Boycotts Solidify Chavez' Grip on Power

About 10% of the opposition parties in Venezuela called for a boycott of recent elections, guaranteeing a solid majority for Chavez. In some areas controlled by the opposition, only 6% of the voters turned out for the election. (Washington Post: Chavez Allies Are Poised To Solidify Their Majority). The net result of the lopsided election is that Chavez will control over a two-thirds majority, enough for him to overturn restrictions preventing his running for a third term.

The concept of boycotting elections is nothing new. We saw this same nonsense in the first Iraqi elections in which the Sunni's staged a widespread boycott. The net result was that Sunni representation was non-existent in the Iraqi parliament. Now in Venezuela we are faced with a boycott by opposition leaders, and once again we find that those that did turn out to vote have won the day. Which part of the election process don't these opposition leaders understand?

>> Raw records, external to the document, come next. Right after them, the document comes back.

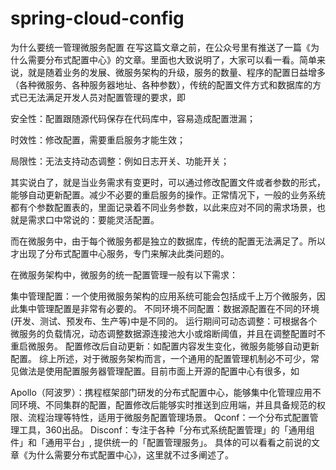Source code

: # spring-cloud-config
为什么要统一管理微服务配置 在写这篇文章之前，在公众号里有推送了一篇《为什么需要分布式配置中心》的文章。里面也大致说明了，大家可以看一看。简单来说，就是随着业务的发展、微服务架构的升级，服务的数量、程序的配置日益增多（各种微服务、各种服务器地址、各种参数），传统的配置文件方式和数据库的方式已无法满足开发人员对配置管理的要求，即

安全性：配置跟随源代码保存在代码库中，容易造成配置泄漏；

时效性：修改配置，需要重启服务才能生效；

局限性：无法支持动态调整：例如日志开关、功能开关；

其实说白了，就是当业务需求有变更时，可以通过修改配置文件或者参数的形式，能够自动更新配置。减少不必要的重启服务的操作。正常情况下，一般的业务系统都有个参数配置表的，里面记录着不同业务参数，以此来应对不同的需求场景，也就是需求口中常说的：要能灵活配置。

而在微服务中，由于每个微服务都是独立的数据库，传统的配置无法满足了。所以才出现了分布式配置中心服务，专门来解决此类问题的。

在微服务架构中，微服务的统一配置管理一般有以下需求：

集中管理配置：一个使用微服务架构的应用系统可能会包括成千上万个微服务，因此集中管理配置是非常有必要的。 不同环境不同配置：数据源配置在不同的环境(开发、测试、预发布、生产等)中是不同的。 运行期间可动态调整：可根据各个微服务的负载情况，动态调整数据源连接池大小或熔断阈值，并且在调整配置时不重启微服务。 配置修改后自动更新：如配置内容发生变化，微服务能够自动更新配置。 综上所述，对于微服务架构而言，一个通用的配置管理机制必不可少，常见做法是使用配置服务器管理配置。目前市面上开源的配置中心有很多，如

Apollo（阿波罗）：携程框架部门研发的分布式配置中心，能够集中化管理应用不同环境、不同集群的配置，配置修改后能够实时推送到应用端，并且具备规范的权限、流程治理等特性，适用于微服务配置管理场景。 Qconf：一个分布式配置管理工具，360出品。 Disconf：专注于各种「分布式系统配置管理」的「通用组件」和「通用平台」, 提供统一的「配置管理服务」。 具体的可以看看之前说的文章《为什么需要分布式配置中心》，这里就不过多阐述了。

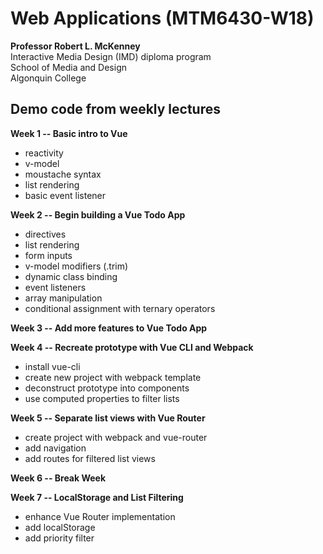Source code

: # Web Applications (MTM6430-W18)
**Professor Robert L. McKenney**  
Interactive Media Design (IMD) diploma program  
School of Media and Design  
Algonquin College

## Demo code from weekly lectures
**Week 1 -- Basic intro to Vue**
 - reactivity
 - v-model
 - moustache syntax
 - list rendering
 - basic event listener

**Week 2 -- Begin building a Vue Todo App**
 - directives
 - list rendering 
 - form inputs
 - v-model modifiers (.trim)
 - dynamic class binding
 - event listeners
 - array manipulation
 - conditional assignment with ternary operators

**Week 3 -- Add more features to Vue Todo App**

**Week 4 -- Recreate prototype with Vue CLI and Webpack**
 - install vue-cli
 - create new project with webpack template
 - deconstruct prototype into components
 - use computed properties to filter lists

**Week 5 -- Separate list views with Vue Router**
 - create project with webpack and vue-router
 - add navigation
 - add routes for filtered list views
 
**Week 6 -- Break Week**

**Week 7 -- LocalStorage and List Filtering**
 - enhance Vue Router implementation
 - add localStorage
 - add priority filter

Besides non-participation, there is another major problem that plagues opposition groups in the typical Latin American election. The groups over-saturate the electorate with candidates. In Venezuela, 5500 candidates were listed for 167 seats. That's an average of 33 candidates per seat! As a result, the opposition spreads its votes so thin it becomes virtually impossible to unseat the incumbent party. The same issue plagues Peru where over thirty candidates are currently declared for the 2006 presidential elections.

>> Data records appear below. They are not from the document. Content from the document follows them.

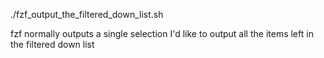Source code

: ./fzf_output_the_filtered_down_list.sh

fzf normally outputs a single selection
I'd like to output all the items left in the filtered down list

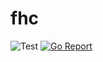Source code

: # fhc

![Test](https://github.com/stillwondering/fhc/workflows/Test/badge.svg)
[![Go Report](https://goreportcard.com/badge/github.com/stillwondering/fhc)](https://goreportcard.com/report/github.com/stillwondering/fhc)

What the elections in Venezuela mean for us is an even more boisterous Chavez, denouncing just about everything American. Well, everything except our money, that is. He's still willing to accept dollars in exchange for oil. Unfortunately, Chavez has a bit of support within the OAS as seen in the last round of AAFT discussions. What the states around him have not yet realized is that Chavez can only drag them under with him. Venezuela is no economic power, and they are certainly no military power. For the rest of Latin America to listen to that crackpot is sheer folly, yet that is precisely what they have been doing.

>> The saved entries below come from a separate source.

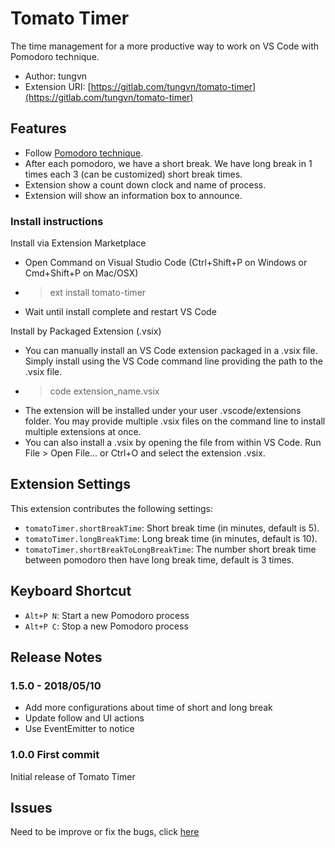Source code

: # Tomato Timer

The time management for a more productive way to work on VS Code with Pomodoro technique.

* Author: tungvn
* Extension URI: [https://gitlab.com/tungvn/tomato-timer](https://gitlab.com/tungvn/tomato-timer)

## Features

* Follow [Pomodoro technique](https://en.wikipedia.org/wiki/Pomodoro_Technique).
* After each pomodoro, we have a short break. We have long break in 1 times each 3 (can be customized) short break times.
* Extension show a count down clock and name of process.
* Extension will show an information box to announce.

### Install instructions

Install via Extension Marketplace
- Open Command on Visual Studio Code (Ctrl+Shift+P on Windows or Cmd+Shift+P on Mac/OSX)
- > ext install tomato-timer
- Wait until install complete and restart VS Code

Install by Packaged Extension (.vsix)
- You can manually install an VS Code extension packaged in a .vsix file. Simply install using the VS Code command line providing the path to the .vsix file.
- >code extension_name.vsix
- The extension will be installed under your user .vscode/extensions folder. You may provide multiple .vsix files on the command line to install multiple extensions at once.
- You can also install a .vsix by opening the file from within VS Code. Run File > Open File... or Ctrl+O and select the extension .vsix.

## Extension Settings

This extension contributes the following settings:

* `tomatoTimer.shortBreakTime`: Short break time (in minutes, default is 5).
* `tomatoTimer.longBreakTime`: Long break time (in minutes, default is 10).
* `tomatoTimer.shortBreakToLongBreakTime`: The number short break time between pomodoro then have long break time, default is 3 times.

## Keyboard Shortcut

* `Alt+P N`: Start a new Pomodoro process
* `Alt+P C`: Stop a new Pomodoro process

## Release Notes

### 1.5.0 - 2018/05/10
- Add more configurations about time of short and long break
- Update follow and UI actions
- Use EventEmitter to notice

### 1.0.0 First commit

Initial release of Tomato Timer

## Issues

Need to be improve or fix the bugs, click [here](https://gitlab.com/tungvn/tomato-timer/issues/new)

For now it appears that there will be more of the same coming out of Venezuela. Expect Chavez to declare a mandate to continue his hard-line rhetoric against the US. Expect Chavez, buoyed by his overwhelming majority, to further strengthen his alliance with Iran and Cuba. His relationship with Iran is not trivial, mind you. Both are members of OPEC, and while collectively they don't control a lot of the world's oil, they certainly do carry weight when it comes to setting OPEC policy. That controls oil production and hence oil prices.

In any event, the elections recently held in Venezuela are not to be ignored. They will certainly play a role in world affairs and possibly American politics throughout 2006. We haven't heard the last of Chavez, sadly enough.